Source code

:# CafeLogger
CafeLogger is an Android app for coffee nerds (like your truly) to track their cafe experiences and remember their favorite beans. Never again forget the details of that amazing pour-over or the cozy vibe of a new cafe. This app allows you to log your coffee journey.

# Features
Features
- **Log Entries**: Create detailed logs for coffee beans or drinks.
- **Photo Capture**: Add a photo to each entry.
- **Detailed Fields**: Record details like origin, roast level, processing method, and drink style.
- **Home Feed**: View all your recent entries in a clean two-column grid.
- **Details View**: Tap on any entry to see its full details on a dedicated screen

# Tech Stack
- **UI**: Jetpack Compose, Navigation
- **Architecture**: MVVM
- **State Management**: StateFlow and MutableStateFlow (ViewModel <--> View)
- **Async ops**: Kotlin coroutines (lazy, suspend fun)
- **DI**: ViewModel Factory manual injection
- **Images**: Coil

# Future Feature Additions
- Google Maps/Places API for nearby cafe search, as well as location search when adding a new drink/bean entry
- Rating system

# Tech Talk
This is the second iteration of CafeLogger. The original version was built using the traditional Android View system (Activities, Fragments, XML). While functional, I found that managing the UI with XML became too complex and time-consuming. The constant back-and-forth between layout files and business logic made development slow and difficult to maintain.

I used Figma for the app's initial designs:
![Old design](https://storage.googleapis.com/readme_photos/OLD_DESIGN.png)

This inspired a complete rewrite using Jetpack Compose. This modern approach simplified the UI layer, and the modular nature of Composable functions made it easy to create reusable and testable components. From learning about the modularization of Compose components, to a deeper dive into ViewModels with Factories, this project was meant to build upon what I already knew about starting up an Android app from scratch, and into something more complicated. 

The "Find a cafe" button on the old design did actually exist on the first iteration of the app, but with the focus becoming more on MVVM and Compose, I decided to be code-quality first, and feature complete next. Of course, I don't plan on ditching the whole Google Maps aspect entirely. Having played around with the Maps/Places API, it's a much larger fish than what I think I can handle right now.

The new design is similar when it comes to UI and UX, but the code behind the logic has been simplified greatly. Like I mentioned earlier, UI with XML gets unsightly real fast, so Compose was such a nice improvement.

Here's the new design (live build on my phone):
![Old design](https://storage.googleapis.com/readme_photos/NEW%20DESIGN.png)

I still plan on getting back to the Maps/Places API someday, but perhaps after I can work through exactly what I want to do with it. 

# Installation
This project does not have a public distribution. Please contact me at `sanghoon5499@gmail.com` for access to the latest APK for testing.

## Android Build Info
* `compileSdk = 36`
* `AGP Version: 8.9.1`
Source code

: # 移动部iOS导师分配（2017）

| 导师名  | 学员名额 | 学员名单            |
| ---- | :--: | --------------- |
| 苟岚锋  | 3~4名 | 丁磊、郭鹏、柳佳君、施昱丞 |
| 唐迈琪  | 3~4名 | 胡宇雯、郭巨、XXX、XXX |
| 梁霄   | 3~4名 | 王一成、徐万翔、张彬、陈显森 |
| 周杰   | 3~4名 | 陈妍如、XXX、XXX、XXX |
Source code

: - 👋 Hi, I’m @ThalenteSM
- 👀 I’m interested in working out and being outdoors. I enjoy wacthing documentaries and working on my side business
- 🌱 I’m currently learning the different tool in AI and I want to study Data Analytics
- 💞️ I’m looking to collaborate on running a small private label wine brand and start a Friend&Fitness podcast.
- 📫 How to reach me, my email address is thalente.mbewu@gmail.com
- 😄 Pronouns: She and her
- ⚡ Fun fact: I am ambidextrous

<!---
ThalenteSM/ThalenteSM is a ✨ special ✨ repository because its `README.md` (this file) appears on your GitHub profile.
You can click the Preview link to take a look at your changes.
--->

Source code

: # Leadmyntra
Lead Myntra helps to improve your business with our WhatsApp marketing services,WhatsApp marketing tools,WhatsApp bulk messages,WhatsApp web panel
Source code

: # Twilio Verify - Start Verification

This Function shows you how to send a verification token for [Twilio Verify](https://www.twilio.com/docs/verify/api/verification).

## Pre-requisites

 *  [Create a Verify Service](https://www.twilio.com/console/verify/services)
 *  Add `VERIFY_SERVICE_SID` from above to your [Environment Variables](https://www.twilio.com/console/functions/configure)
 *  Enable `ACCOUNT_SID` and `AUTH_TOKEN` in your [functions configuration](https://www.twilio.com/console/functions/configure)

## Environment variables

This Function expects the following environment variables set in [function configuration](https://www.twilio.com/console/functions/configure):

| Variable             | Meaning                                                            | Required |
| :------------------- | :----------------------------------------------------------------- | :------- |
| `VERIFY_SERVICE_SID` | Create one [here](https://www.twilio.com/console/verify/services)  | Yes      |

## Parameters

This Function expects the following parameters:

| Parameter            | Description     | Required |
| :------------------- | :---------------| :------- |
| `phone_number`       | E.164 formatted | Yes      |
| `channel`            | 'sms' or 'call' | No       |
§ §
_Try it_
Scan the material above line by line and report how many lines contain the word "your", nothing further.

_The answer_
7